Dès lors, s’il est nécessaire à l’Etat de collecter des données sur des personnes potentiellement dangereuses pour les autorités, et si de plus une base légale est donnée, un tel fichier pourrait formellement être créé.

Ce fichier serait cependant « potentiellement dangereux » pour les personnes qu’il concerne : la moindre peccadille ne saurait conduire à être fiché ; chaque fonctionnaire ne pourrait y avoir accès ; les informations peu fiables ne devraient pas y être intégrées ; etc. Par conséquent, lors de la rédaction de la base légale du fichier, il conviendrait d’être particulièrement attentif aux principes de sa gestion, c’est à dire notamment les critères précis conduisant à être fiché, la nature des données qui peuvent y être traitées, les utilisateurs et leurs accès, la saisie des données, le contrôle de leur qualité, leur communication, le mécanisme de leur appréciation périodique, leur effacement, leur durée de conservation, l’exercice du droit d’accès des individus, les mesures de sécurité et les différents contrôles d’utilisation du système.
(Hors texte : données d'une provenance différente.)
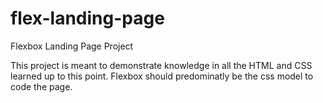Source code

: # flex-landing-page
Flexbox Landing Page Project

This project is meant to demonstrate knowledge in all the HTML and CSS learned up to this point. Flexbox should predominatly be the css model to code the page.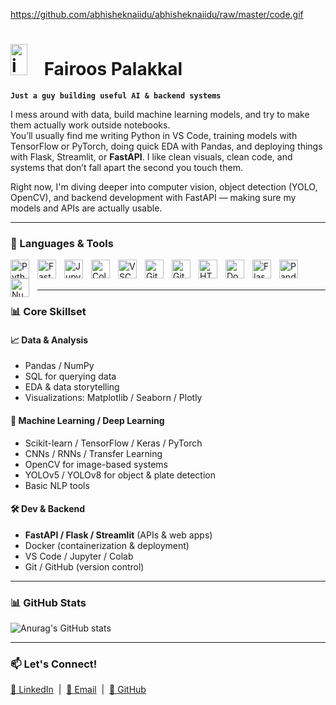 https://github.com/abhisheknaiidu/abhisheknaiidu/raw/master/code.gif
# <img width="27px" height="50"  style="padding-right:20px;"  alt="icons8-yin-yang-50" src="https://github.com/user-attachments/assets/53d05f72-1598-4a48-927b-9821614c435d" /> Fairoos Palakkal

**`Just a guy building useful AI & backend systems`**

I mess around with data, build machine learning models, and try to make them actually work outside notebooks.  
You’ll usually find me writing Python in VS Code, training models with TensorFlow or PyTorch, doing quick EDA with Pandas, and deploying things with Flask, Streamlit, or **FastAPI**. I like clean visuals, clean code, and systems that don’t fall apart the second you touch them.

Right now, I'm diving deeper into computer vision, object detection (YOLO, OpenCV), and backend development with FastAPI — making sure my models and APIs are actually usable.

---

### 🧰 Languages & Tools

<img align="left" alt="Python" width="30px" style="padding-right:10px;" src="https://cdn.jsdelivr.net/gh/devicons/devicon/icons/python/python-original.svg" />
<img align="left" alt="FastAPI" width="30px" style="padding-right:10px;" src="https://fastapi.tiangolo.com/img/logo-margin/logo-teal.png" />
<img align="left" alt="Jupyter" width="30px" style="padding-right:10px;" src="https://cdn.jsdelivr.net/gh/devicons/devicon/icons/jupyter/jupyter-original.svg" />
<img align="left" alt="Colab" width="30px" style="padding-right:10px;" src="https://img.icons8.com/color/48/google-colab.png" />
<img align="left" alt="VSCode" width="30px" style="padding-right:10px;" src="https://cdn.jsdelivr.net/gh/devicons/devicon/icons/vscode/vscode-original.svg" />
<img align="left" alt="Git" width="30px" style="padding-right:10px;" src="https://cdn.jsdelivr.net/gh/devicons/devicon/icons/git/git-original.svg" />
<img align="left" alt="GitHub" width="30px" style="padding-right:10px;" src="https://cdn.jsdelivr.net/gh/devicons/devicon/icons/github/github-original.svg" />
<img align="left" alt="HTML" width="30px" style="padding-right:10px;" src="https://cdn.jsdelivr.net/gh/devicons/devicon/icons/html5/html5-plain.svg" />
<img align="left" alt="Docker" width="30px" style="padding-right:10px;" src="https://cdn.jsdelivr.net/gh/devicons/devicon/icons/docker/docker-original.svg" />
<img align="left" alt="Flask" width="30px" style="padding-right:10px;" src="https://cdn.jsdelivr.net/gh/devicons/devicon/icons/flask/flask-original.svg" />
<img align="left" alt="Pandas" width="30px" style="padding-right:10px;" src="https://cdn.jsdelivr.net/gh/devicons/devicon@latest/icons/pandas/pandas-original.svg" />
<img align="left" alt="Numpy" width="30px" style="padding-right:10px;" src="https://cdn.jsdelivr.net/gh/devicons/devicon@latest/icons/numpy/numpy-original.svg" />
<br /><br />

---

### 📊 Core Skillset

#### 📈 Data & Analysis  
- Pandas / NumPy  
- SQL for querying data  
- EDA & data storytelling  
- Visualizations: Matplotlib / Seaborn / Plotly

#### 🤖 Machine Learning / Deep Learning  
- Scikit-learn / TensorFlow / Keras / PyTorch  
- CNNs / RNNs / Transfer Learning  
- OpenCV for image-based systems  
- YOLOv5 / YOLOv8 for object & plate detection  
- Basic NLP tools

#### 🛠️ Dev & Backend  
- **FastAPI / Flask / Streamlit** (APIs & web apps)  
- Docker (containerization & deployment)  
- VS Code / Jupyter / Colab  
- Git / GitHub (version control)

---

### 📊 GitHub Stats
![Anurag's GitHub stats](https://github-readme-stats.vercel.app/api?username=fairooos&show_icons=true&theme=radical)

---

### 📫 Let's Connect!
<a href="https://www.linkedin.com/in/mohammed-fairoos/">💼 LinkedIn</a> &nbsp;|&nbsp;
<a href="mailto:fairoospalakkal35@gmail.com">📧 Email</a> &nbsp;|&nbsp;
<a href="https://github.com/fairooos">🔗 GitHub</a> &nbsp;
A cet égard, il peut être utile de s’inspirer de la loi fédérale instituant des mesures visant au maintien de la sûreté intérieure (RS 120), de son ordonnance d’application (RS 120.2), de même que de l’ordonnance sur le système de traitement de données ISIS (RS 120.3).

Ce fichier devrait de surcroît respecter les principes généraux de protection des données, à savoir :

  • le principe de la finalité, selon lequel les données ne peuvent être traitées que pour les raisons pour lesquelles elles ont été collectées (voir par exemple l’article 3 LMSI) ;

  • le principe de la proportionnalité selon lequel les données ne sont transmises qu’aux seules autorités qui en ont réellement l’utilité (voir par exemple les articles 6 à 8 de l’ordonnance sur le système de traitement de données ISIS) ;

  • le principe de vérité ou d’exactitude des données, selon lequel l’autorité doit s’assurer que les données qu’elle traite sont correctes (voir par exemple l’article 15 de l’ordonnance sur le système de traitement de données ISIS) ;

  • le droit d’accès de la personne concernée à son propre dossier (voir l’article 18 LMSI).

Conclusion

L’Autorité de surveillance LCPP prend ainsi les conclusions suivantes :

Actuellement, l’établissement par l’administration de listes de personnes potentiellement dangereuses pour les autorités n’est pas licite.

La création d’un tel fichier est néanmoins possible si les conditions de nécessité et de base légale sont données.

Un tel fichier est toutefois délicat au vu de la nature des informations qu’il contiendrait et des incidences possibles sur les personnes concernées. Dès lors, l’Autorité de surveillance LCPP est d’avis que les principes de gestion de ce fichier doivent être réglés dans un texte de loi clair et précis, qui pourrait s’inspirer de la LMSI.